*EXTRACTED INFORMATION*
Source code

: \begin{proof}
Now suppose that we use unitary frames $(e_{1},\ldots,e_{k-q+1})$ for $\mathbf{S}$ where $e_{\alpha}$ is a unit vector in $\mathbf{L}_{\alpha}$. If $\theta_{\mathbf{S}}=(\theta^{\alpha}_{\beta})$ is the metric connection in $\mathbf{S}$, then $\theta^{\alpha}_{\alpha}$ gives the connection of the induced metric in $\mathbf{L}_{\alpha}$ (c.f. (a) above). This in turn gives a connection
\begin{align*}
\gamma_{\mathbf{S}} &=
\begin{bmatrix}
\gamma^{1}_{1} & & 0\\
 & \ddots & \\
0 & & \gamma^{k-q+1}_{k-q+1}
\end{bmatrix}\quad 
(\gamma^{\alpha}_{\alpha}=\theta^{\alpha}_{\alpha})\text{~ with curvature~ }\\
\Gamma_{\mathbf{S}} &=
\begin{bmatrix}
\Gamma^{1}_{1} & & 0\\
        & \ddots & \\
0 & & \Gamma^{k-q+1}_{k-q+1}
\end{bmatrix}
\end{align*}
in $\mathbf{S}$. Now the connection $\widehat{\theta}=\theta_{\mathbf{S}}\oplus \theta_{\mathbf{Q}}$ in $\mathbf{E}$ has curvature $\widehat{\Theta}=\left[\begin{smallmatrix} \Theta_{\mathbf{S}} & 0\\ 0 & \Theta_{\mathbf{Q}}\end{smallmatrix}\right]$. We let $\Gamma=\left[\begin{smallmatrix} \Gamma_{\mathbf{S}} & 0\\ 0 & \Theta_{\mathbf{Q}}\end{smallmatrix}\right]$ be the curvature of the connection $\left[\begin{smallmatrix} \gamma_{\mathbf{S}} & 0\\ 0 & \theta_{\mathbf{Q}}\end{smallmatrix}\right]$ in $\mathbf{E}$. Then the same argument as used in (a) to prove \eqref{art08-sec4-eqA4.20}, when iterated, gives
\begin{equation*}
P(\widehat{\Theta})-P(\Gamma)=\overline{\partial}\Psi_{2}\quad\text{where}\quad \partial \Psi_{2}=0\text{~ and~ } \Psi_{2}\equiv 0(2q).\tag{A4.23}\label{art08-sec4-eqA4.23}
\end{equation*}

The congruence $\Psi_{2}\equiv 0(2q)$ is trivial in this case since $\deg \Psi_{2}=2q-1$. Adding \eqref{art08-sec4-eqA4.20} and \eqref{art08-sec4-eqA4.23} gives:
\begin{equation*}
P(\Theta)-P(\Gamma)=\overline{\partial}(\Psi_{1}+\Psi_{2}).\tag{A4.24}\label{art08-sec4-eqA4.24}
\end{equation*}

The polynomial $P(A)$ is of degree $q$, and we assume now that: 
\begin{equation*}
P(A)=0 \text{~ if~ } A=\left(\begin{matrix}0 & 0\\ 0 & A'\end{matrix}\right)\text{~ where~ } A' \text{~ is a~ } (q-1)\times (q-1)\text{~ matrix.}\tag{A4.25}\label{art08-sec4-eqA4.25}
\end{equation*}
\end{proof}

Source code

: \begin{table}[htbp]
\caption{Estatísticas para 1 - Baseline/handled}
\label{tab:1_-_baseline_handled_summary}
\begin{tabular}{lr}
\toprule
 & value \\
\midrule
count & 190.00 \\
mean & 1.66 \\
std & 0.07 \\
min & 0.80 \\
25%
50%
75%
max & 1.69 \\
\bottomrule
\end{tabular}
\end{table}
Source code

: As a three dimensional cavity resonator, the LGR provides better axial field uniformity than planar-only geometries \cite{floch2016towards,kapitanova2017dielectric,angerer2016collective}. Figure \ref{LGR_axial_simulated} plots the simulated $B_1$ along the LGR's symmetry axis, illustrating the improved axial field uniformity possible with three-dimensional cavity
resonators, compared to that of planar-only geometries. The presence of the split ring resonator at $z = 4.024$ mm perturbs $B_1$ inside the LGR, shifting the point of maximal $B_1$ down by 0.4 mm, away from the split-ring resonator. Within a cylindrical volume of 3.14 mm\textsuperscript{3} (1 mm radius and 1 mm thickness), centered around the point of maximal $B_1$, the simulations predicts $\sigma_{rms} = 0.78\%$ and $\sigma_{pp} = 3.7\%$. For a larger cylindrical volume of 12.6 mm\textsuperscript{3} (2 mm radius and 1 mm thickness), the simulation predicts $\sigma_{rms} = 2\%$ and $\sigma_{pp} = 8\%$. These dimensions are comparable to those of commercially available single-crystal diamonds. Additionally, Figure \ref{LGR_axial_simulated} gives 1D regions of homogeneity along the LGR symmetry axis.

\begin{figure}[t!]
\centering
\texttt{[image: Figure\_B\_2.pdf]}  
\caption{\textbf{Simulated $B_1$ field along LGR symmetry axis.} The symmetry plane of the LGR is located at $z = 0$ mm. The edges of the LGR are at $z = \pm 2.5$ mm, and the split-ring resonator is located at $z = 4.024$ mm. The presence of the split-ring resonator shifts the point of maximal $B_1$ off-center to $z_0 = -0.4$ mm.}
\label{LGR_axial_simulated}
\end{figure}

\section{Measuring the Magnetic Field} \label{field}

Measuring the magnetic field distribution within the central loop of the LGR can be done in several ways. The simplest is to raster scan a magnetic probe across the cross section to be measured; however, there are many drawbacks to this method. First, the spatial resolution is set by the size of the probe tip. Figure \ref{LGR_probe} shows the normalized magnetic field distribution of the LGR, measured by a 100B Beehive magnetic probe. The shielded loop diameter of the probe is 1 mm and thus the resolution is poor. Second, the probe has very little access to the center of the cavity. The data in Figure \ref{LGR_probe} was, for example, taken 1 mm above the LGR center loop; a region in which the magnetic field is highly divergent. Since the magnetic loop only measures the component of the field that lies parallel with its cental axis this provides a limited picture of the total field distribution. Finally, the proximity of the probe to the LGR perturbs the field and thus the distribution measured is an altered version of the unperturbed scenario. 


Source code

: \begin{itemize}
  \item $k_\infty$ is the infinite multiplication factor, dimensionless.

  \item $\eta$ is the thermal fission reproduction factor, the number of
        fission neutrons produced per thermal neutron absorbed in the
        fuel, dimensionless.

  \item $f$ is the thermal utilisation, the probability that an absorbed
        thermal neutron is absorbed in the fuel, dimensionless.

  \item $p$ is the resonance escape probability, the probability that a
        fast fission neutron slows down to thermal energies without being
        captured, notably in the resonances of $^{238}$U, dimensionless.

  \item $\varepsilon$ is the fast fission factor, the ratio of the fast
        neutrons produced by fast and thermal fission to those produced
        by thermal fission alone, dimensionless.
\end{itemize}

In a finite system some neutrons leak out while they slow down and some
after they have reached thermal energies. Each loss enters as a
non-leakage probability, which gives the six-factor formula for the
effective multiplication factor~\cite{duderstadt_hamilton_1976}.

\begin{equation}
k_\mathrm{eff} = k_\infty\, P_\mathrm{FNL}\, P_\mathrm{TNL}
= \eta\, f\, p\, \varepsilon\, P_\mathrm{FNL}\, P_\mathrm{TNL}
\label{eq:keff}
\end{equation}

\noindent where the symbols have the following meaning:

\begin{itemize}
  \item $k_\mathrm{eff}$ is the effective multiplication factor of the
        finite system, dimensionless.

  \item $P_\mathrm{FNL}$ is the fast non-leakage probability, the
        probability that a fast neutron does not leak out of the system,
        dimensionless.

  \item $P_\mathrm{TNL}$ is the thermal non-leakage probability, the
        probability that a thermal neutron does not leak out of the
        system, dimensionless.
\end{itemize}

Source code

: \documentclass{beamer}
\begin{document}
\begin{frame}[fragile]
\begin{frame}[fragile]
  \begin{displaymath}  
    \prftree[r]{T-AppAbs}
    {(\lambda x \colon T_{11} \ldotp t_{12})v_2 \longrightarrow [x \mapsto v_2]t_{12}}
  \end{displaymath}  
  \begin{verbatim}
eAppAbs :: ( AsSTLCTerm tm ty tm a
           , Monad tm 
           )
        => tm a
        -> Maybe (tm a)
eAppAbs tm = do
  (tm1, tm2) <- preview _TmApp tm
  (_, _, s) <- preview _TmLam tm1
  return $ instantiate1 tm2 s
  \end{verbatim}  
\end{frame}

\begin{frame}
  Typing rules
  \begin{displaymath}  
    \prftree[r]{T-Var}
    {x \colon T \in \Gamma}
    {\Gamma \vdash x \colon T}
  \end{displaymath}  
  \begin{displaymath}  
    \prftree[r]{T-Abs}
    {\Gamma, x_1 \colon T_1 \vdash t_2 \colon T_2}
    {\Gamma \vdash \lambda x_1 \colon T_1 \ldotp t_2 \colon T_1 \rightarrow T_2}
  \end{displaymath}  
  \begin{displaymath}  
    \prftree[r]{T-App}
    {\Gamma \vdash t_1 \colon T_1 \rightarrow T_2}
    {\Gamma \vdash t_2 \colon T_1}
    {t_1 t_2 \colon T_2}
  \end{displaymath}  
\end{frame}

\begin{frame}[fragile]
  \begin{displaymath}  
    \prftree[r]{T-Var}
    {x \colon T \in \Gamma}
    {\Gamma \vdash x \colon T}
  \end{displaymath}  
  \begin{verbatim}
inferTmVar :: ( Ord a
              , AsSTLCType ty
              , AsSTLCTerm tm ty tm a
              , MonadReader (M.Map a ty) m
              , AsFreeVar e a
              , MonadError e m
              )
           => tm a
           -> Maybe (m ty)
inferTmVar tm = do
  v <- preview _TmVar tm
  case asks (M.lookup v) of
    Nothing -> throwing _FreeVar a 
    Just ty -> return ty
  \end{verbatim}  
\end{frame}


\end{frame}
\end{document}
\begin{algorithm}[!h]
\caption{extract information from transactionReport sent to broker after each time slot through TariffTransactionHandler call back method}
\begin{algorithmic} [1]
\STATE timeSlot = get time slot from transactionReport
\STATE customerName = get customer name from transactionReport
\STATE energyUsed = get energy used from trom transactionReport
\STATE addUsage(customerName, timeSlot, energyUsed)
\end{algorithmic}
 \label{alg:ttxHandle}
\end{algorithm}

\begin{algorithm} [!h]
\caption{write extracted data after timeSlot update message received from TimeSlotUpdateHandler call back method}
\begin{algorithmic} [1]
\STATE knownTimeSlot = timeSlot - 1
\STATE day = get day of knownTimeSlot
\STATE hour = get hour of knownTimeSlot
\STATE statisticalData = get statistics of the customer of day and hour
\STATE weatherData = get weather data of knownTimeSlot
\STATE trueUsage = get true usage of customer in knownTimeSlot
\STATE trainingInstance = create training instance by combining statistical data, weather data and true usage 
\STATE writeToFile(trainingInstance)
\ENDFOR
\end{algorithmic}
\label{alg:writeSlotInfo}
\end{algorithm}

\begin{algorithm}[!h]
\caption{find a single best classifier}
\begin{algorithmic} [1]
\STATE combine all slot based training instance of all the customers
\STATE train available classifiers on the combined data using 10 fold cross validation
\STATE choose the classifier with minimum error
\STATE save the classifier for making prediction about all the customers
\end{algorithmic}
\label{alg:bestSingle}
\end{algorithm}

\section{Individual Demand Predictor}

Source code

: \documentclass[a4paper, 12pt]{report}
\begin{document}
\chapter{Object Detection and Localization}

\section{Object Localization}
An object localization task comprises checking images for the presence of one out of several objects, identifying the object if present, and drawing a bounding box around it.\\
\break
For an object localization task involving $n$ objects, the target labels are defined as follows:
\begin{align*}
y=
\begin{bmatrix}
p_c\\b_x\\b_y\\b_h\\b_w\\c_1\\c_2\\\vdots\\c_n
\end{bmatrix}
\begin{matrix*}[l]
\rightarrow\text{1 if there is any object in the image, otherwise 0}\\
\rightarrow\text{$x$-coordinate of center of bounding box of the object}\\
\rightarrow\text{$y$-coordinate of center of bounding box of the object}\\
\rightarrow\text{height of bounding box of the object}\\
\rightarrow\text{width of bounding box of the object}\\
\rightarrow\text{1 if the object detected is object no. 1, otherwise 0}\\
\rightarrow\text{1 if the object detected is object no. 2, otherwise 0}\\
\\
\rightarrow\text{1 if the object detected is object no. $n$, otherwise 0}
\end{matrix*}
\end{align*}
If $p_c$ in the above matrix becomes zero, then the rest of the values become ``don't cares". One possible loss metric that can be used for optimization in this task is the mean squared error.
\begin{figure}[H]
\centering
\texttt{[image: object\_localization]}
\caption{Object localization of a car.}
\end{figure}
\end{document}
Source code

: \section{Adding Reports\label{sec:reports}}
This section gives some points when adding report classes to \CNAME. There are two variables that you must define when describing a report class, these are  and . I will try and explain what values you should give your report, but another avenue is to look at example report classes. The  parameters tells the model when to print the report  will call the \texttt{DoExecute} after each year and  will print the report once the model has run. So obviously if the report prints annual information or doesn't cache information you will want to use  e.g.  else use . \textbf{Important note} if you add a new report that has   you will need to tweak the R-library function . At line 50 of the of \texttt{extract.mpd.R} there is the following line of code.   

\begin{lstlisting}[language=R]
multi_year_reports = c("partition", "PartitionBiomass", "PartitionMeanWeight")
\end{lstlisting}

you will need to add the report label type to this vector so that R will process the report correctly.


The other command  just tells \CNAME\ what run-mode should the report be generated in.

*INSTRUCTIONS TO FOLLOW*
What is the number of lines in the data that hold the word "multiplication"? Reply with that number and nothing else.

*ANSWER*
3